An increasing number of diagnostic tests and biomarkers have been validated during the last decades, and this will still be a prominent field of research in the future because of the need for personalized medicine. Strict evaluation is needed whenever we aim at validating any potential diagnostic tool, and the first requirement a new testing procedure must fulfill is diagnostic accuracy.
SUMMARY: Diagnostic accuracy measures tell us about the ability of a test to discriminate between and/or predict disease and health. This discriminative and predictive potential can be quantified by measures of diagnostic accuracy such as sensitivity and specificity, predictive values, likelihood ratios, area under the receiver operating characteristic curve, overall accuracy and diagnostic odds ratio. Some measures are useful for discriminative purposes, while others serve as a predictive tool. Measures of diagnostic accuracy vary in the way they depend on the prevalence, spectrum and definition of the disease. In general, measures of diagnostic accuracy are extremely sensitive to the design of the study. Studies not meeting strict methodological standards usually over- or underestimate the indicators of test performance and limit the applicability of the results of the study.

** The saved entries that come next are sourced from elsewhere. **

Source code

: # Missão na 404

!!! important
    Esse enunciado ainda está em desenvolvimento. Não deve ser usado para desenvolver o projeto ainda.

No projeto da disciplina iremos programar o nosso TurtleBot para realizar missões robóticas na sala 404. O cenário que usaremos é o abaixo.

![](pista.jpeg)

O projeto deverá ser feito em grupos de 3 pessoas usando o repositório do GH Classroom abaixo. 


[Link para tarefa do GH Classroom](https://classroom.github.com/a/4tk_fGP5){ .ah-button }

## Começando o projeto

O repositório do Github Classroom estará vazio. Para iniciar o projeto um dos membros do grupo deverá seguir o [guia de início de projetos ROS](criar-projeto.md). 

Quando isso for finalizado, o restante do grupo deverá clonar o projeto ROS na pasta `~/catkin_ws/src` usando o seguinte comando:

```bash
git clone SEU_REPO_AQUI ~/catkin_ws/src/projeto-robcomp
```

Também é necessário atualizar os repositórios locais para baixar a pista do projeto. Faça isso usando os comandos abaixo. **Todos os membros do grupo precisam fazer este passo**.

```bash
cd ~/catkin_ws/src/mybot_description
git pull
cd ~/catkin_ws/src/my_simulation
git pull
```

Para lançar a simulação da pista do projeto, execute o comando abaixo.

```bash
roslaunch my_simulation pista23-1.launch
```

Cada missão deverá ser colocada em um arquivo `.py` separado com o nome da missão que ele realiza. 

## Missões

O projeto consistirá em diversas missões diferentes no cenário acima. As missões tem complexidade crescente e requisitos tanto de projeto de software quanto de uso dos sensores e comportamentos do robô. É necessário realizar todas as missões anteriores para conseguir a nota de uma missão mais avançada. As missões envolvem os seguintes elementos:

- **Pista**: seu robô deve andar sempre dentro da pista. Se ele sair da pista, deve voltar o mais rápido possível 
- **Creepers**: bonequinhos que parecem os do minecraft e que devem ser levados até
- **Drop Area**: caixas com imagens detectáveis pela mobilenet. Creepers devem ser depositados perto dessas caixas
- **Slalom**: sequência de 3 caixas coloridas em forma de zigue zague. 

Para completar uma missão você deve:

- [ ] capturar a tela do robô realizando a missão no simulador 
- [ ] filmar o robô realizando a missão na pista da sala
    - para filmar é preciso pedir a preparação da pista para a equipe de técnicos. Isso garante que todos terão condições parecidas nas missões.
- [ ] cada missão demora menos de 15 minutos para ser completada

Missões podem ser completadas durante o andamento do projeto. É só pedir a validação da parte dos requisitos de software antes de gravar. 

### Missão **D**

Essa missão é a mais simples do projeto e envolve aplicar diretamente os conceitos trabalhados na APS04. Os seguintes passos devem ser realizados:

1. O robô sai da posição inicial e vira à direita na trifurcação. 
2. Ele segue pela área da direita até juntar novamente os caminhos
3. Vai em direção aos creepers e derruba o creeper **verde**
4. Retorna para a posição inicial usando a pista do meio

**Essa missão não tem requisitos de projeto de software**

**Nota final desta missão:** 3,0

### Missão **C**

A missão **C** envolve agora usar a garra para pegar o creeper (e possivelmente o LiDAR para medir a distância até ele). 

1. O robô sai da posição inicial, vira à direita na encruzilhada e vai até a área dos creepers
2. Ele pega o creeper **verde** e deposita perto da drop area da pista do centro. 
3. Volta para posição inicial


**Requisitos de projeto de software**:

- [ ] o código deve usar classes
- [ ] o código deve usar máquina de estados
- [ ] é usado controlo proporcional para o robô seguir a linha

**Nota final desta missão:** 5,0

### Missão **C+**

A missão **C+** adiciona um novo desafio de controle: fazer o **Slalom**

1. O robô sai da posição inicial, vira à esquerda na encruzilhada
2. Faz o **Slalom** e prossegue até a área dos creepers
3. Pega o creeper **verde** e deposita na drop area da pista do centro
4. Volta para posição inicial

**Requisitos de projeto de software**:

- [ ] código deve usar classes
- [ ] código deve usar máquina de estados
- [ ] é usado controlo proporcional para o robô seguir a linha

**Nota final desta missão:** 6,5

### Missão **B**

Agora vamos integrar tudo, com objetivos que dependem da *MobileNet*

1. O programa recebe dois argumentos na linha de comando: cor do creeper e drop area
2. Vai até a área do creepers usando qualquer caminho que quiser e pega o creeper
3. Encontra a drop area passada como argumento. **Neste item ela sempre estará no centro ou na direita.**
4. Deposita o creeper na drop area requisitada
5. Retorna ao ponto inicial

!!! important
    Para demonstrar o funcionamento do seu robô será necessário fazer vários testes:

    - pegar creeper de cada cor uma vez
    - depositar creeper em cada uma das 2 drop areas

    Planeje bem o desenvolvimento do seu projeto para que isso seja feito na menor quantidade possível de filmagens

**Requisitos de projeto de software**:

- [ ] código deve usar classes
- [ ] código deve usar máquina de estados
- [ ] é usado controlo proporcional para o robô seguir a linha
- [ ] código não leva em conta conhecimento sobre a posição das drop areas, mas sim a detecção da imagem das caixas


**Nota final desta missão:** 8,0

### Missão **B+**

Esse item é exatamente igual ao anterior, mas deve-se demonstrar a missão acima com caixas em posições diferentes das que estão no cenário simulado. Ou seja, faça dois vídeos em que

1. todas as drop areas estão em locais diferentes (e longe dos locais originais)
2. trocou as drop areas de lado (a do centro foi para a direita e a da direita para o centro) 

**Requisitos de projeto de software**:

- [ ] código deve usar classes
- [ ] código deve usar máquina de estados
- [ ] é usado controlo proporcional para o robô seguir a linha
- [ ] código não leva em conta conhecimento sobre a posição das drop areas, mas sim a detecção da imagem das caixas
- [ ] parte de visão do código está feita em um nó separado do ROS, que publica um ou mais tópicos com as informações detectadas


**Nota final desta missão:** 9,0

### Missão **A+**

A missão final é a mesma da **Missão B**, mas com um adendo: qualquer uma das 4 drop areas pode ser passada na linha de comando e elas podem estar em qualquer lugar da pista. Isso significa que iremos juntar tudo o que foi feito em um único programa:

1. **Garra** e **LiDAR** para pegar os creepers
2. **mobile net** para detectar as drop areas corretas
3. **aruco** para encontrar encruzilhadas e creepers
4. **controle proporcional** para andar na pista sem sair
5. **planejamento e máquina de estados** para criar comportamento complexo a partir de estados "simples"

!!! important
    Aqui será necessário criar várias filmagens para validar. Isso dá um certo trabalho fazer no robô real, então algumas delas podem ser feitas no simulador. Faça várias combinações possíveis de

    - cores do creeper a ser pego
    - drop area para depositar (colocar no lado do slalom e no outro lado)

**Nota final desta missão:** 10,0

KEY MESSAGES: The testing procedure should be verified on a reasonable population, including people with mild and severe disease, thus providing a comparable spectrum. Sensitivities and specificities are not predictive measures. Predictive values depend on disease prevalence, and their conclusions can be transposed to other settings only for studies which are based on a suitable population (e.g. screening studies). Likelihood ratios should be an optimal choice for reporting diagnostic accuracy. Diagnostic accuracy measures must be reported with their confidence intervals. We always have to report paired measures (sensitivity and specificity, predictive values or likelihood ratios) for clinically meaningful thresholds. How much discriminative or predictive power we need depends on the clinical diagnostic pathway and on misclassification (false positives/negatives) costs 1).